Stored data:
※
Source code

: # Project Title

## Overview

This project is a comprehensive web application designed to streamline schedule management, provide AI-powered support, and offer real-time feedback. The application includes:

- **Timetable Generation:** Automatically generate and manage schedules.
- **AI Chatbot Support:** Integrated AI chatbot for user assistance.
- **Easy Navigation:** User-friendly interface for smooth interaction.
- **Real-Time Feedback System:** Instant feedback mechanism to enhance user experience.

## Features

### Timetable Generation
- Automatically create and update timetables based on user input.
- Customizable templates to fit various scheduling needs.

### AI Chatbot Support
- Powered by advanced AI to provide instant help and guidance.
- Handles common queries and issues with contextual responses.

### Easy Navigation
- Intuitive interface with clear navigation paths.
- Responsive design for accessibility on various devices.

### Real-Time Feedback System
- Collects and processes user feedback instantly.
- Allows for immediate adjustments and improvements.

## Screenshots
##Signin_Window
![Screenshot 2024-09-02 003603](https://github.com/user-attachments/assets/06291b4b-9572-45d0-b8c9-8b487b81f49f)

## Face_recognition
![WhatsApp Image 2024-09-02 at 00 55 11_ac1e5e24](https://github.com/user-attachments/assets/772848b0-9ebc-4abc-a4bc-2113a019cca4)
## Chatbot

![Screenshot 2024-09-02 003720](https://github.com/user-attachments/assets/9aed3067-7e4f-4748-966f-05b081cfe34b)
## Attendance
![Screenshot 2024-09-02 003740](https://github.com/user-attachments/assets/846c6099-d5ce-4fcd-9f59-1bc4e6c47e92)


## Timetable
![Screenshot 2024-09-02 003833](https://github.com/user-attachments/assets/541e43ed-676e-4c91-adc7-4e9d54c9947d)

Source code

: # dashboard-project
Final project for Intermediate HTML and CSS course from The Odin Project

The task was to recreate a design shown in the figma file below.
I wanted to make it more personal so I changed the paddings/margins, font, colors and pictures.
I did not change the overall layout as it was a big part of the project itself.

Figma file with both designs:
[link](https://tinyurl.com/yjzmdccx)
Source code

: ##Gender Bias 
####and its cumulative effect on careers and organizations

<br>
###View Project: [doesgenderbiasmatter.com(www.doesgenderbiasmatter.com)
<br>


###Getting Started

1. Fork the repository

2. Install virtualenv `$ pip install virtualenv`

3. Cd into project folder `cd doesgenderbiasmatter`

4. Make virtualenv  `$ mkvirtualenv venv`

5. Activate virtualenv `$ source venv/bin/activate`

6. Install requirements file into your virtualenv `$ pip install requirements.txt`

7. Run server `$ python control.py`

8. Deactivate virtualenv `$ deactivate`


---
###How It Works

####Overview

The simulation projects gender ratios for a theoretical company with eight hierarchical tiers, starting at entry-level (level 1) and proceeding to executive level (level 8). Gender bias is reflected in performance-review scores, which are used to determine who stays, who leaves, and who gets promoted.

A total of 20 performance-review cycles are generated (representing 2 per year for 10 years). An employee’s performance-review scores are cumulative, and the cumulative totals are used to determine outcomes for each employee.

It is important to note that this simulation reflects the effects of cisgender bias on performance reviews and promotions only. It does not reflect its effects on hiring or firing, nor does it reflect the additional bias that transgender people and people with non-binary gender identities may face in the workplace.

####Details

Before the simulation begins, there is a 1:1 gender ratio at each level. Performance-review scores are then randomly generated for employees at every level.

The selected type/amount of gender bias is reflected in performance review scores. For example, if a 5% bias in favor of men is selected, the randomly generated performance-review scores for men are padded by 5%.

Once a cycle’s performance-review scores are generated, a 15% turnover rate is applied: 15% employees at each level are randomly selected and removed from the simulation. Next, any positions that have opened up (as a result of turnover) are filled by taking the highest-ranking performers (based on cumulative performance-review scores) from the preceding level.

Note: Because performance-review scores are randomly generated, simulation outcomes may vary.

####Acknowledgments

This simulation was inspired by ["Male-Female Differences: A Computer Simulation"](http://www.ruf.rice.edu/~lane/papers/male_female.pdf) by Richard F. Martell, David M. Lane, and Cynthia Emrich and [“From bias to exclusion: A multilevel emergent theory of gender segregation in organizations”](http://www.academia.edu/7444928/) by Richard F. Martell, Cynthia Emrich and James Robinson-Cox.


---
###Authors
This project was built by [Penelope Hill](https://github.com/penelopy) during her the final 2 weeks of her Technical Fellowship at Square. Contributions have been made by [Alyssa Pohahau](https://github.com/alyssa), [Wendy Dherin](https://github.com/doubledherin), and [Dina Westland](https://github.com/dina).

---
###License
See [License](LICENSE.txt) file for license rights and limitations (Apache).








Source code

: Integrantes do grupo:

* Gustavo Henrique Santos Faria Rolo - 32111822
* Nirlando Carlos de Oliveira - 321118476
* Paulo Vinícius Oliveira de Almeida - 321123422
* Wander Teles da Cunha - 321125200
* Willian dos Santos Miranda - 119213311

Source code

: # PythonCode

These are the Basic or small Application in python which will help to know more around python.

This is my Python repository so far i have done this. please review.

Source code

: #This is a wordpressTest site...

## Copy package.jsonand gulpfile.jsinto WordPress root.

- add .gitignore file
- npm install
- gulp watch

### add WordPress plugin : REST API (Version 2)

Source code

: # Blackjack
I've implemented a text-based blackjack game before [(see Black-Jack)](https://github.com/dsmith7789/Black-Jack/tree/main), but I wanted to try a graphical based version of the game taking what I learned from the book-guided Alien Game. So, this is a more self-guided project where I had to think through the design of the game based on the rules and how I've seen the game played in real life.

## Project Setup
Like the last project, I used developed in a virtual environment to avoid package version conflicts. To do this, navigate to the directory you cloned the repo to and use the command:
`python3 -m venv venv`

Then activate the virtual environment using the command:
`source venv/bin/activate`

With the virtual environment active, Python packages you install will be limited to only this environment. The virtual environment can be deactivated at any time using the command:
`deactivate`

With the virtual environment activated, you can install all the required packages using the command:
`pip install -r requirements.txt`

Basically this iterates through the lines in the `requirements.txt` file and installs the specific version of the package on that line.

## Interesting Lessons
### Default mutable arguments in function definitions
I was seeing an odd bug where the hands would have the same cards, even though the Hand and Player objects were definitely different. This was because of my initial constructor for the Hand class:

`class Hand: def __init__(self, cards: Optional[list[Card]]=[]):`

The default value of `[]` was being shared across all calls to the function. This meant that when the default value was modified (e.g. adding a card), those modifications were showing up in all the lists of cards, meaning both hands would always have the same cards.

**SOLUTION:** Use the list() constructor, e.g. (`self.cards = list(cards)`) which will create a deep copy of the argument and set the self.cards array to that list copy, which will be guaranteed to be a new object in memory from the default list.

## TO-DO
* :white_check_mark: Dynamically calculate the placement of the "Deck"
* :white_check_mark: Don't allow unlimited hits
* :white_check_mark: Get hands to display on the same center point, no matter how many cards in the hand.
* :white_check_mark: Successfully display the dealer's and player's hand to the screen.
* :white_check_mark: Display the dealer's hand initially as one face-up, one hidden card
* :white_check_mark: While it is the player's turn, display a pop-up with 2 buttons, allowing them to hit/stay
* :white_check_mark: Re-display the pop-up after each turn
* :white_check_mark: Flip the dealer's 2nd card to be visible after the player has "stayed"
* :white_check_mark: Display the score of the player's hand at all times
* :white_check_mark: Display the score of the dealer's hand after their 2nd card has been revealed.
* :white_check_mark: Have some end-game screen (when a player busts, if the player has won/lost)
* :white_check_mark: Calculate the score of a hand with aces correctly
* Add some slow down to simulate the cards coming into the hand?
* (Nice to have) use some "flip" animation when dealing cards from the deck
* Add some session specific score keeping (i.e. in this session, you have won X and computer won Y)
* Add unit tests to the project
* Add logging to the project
※
**Work to be completed:**
Reproduce the data exactly, character for character.

**Written response:**
Source code

: # Project Title

## Overview

This project is a comprehensive web application designed to streamline schedule management, provide AI-powered support, and offer real-time feedback. The application includes:

- **Timetable Generation:** Automatically generate and manage schedules.
- **AI Chatbot Support:** Integrated AI chatbot for user assistance.
- **Easy Navigation:** User-friendly interface for smooth interaction.
- **Real-Time Feedback System:** Instant feedback mechanism to enhance user experience.

## Features

### Timetable Generation
- Automatically create and update timetables based on user input.
- Customizable templates to fit various scheduling needs.

### AI Chatbot Support
- Powered by advanced AI to provide instant help and guidance.
- Handles common queries and issues with contextual responses.

### Easy Navigation
- Intuitive interface with clear navigation paths.
- Responsive design for accessibility on various devices.

### Real-Time Feedback System
- Collects and processes user feedback instantly.
- Allows for immediate adjustments and improvements.

## Screenshots
##Signin_Window
![Screenshot 2024-09-02 003603](https://github.com/user-attachments/assets/06291b4b-9572-45d0-b8c9-8b487b81f49f)

## Face_recognition
![WhatsApp Image 2024-09-02 at 00 55 11_ac1e5e24](https://github.com/user-attachments/assets/772848b0-9ebc-4abc-a4bc-2113a019cca4)
## Chatbot

![Screenshot 2024-09-02 003720](https://github.com/user-attachments/assets/9aed3067-7e4f-4748-966f-05b081cfe34b)
## Attendance
![Screenshot 2024-09-02 003740](https://github.com/user-attachments/assets/846c6099-d5ce-4fcd-9f59-1bc4e6c47e92)


## Timetable
![Screenshot 2024-09-02 003833](https://github.com/user-attachments/assets/541e43ed-676e-4c91-adc7-4e9d54c9947d)

Source code

: # dashboard-project
Final project for Intermediate HTML and CSS course from The Odin Project

The task was to recreate a design shown in the figma file below.
I wanted to make it more personal so I changed the paddings/margins, font, colors and pictures.
I did not change the overall layout as it was a big part of the project itself.

Figma file with both designs:
[link](https://tinyurl.com/yjzmdccx)
Source code

: ##Gender Bias 
####and its cumulative effect on careers and organizations

<br>
###View Project: [doesgenderbiasmatter.com(www.doesgenderbiasmatter.com)
<br>


###Getting Started

1. Fork the repository

2. Install virtualenv `$ pip install virtualenv`

3. Cd into project folder `cd doesgenderbiasmatter`

4. Make virtualenv  `$ mkvirtualenv venv`

5. Activate virtualenv `$ source venv/bin/activate`

6. Install requirements file into your virtualenv `$ pip install requirements.txt`

7. Run server `$ python control.py`

8. Deactivate virtualenv `$ deactivate`


---
###How It Works

####Overview

The simulation projects gender ratios for a theoretical company with eight hierarchical tiers, starting at entry-level (level 1) and proceeding to executive level (level 8). Gender bias is reflected in performance-review scores, which are used to determine who stays, who leaves, and who gets promoted.

A total of 20 performance-review cycles are generated (representing 2 per year for 10 years). An employee’s performance-review scores are cumulative, and the cumulative totals are used to determine outcomes for each employee.

It is important to note that this simulation reflects the effects of cisgender bias on performance reviews and promotions only. It does not reflect its effects on hiring or firing, nor does it reflect the additional bias that transgender people and people with non-binary gender identities may face in the workplace.

####Details

Before the simulation begins, there is a 1:1 gender ratio at each level. Performance-review scores are then randomly generated for employees at every level.

The selected type/amount of gender bias is reflected in performance review scores. For example, if a 5% bias in favor of men is selected, the randomly generated performance-review scores for men are padded by 5%.

Once a cycle’s performance-review scores are generated, a 15% turnover rate is applied: 15% employees at each level are randomly selected and removed from the simulation. Next, any positions that have opened up (as a result of turnover) are filled by taking the highest-ranking performers (based on cumulative performance-review scores) from the preceding level.

Note: Because performance-review scores are randomly generated, simulation outcomes may vary.

####Acknowledgments

This simulation was inspired by ["Male-Female Differences: A Computer Simulation"](http://www.ruf.rice.edu/~lane/papers/male_female.pdf) by Richard F. Martell, David M. Lane, and Cynthia Emrich and [“From bias to exclusion: A multilevel emergent theory of gender segregation in organizations”](http://www.academia.edu/7444928/) by Richard F. Martell, Cynthia Emrich and James Robinson-Cox.


---
###Authors
This project was built by [Penelope Hill](https://github.com/penelopy) during her the final 2 weeks of her Technical Fellowship at Square. Contributions have been made by [Alyssa Pohahau](https://github.com/alyssa), [Wendy Dherin](https://github.com/doubledherin), and [Dina Westland](https://github.com/dina).

---
###License
See [License](LICENSE.txt) file for license rights and limitations (Apache).








Source code

: Integrantes do grupo:

* Gustavo Henrique Santos Faria Rolo - 32111822
* Nirlando Carlos de Oliveira - 321118476
* Paulo Vinícius Oliveira de Almeida - 321123422
* Wander Teles da Cunha - 321125200
* Willian dos Santos Miranda - 119213311

Source code

: # PythonCode

These are the Basic or small Application in python which will help to know more around python.

This is my Python repository so far i have done this. please review.

Source code

: #This is a wordpressTest site...

## Copy package.jsonand gulpfile.jsinto WordPress root.

- add .gitignore file
- npm install
- gulp watch

### add WordPress plugin : REST API (Version 2)

Source code

: # Blackjack
I've implemented a text-based blackjack game before [(see Black-Jack)](https://github.com/dsmith7789/Black-Jack/tree/main), but I wanted to try a graphical based version of the game taking what I learned from the book-guided Alien Game. So, this is a more self-guided project where I had to think through the design of the game based on the rules and how I've seen the game played in real life.

## Project Setup
Like the last project, I used developed in a virtual environment to avoid package version conflicts. To do this, navigate to the directory you cloned the repo to and use the command:
`python3 -m venv venv`

Then activate the virtual environment using the command:
`source venv/bin/activate`

With the virtual environment active, Python packages you install will be limited to only this environment. The virtual environment can be deactivated at any time using the command:
`deactivate`

With the virtual environment activated, you can install all the required packages using the command:
`pip install -r requirements.txt`

Basically this iterates through the lines in the `requirements.txt` file and installs the specific version of the package on that line.

## Interesting Lessons
### Default mutable arguments in function definitions
I was seeing an odd bug where the hands would have the same cards, even though the Hand and Player objects were definitely different. This was because of my initial constructor for the Hand class:

`class Hand: def __init__(self, cards: Optional[list[Card]]=[]):`

The default value of `[]` was being shared across all calls to the function. This meant that when the default value was modified (e.g. adding a card), those modifications were showing up in all the lists of cards, meaning both hands would always have the same cards.

**SOLUTION:** Use the list() constructor, e.g. (`self.cards = list(cards)`) which will create a deep copy of the argument and set the self.cards array to that list copy, which will be guaranteed to be a new object in memory from the default list.

## TO-DO
* :white_check_mark: Dynamically calculate the placement of the "Deck"
* :white_check_mark: Don't allow unlimited hits
* :white_check_mark: Get hands to display on the same center point, no matter how many cards in the hand.
* :white_check_mark: Successfully display the dealer's and player's hand to the screen.
* :white_check_mark: Display the dealer's hand initially as one face-up, one hidden card
* :white_check_mark: While it is the player's turn, display a pop-up with 2 buttons, allowing them to hit/stay
* :white_check_mark: Re-display the pop-up after each turn
* :white_check_mark: Flip the dealer's 2nd card to be visible after the player has "stayed"
* :white_check_mark: Display the score of the player's hand at all times
* :white_check_mark: Display the score of the dealer's hand after their 2nd card has been revealed.
* :white_check_mark: Have some end-game screen (when a player busts, if the player has won/lost)
* :white_check_mark: Calculate the score of a hand with aces correctly
* Add some slow down to simulate the cards coming into the hand?
* (Nice to have) use some "flip" animation when dealing cards from the deck
* Add some session specific score keeping (i.e. in this session, you have won X and computer won Y)
* Add unit tests to the project
* Add logging to the project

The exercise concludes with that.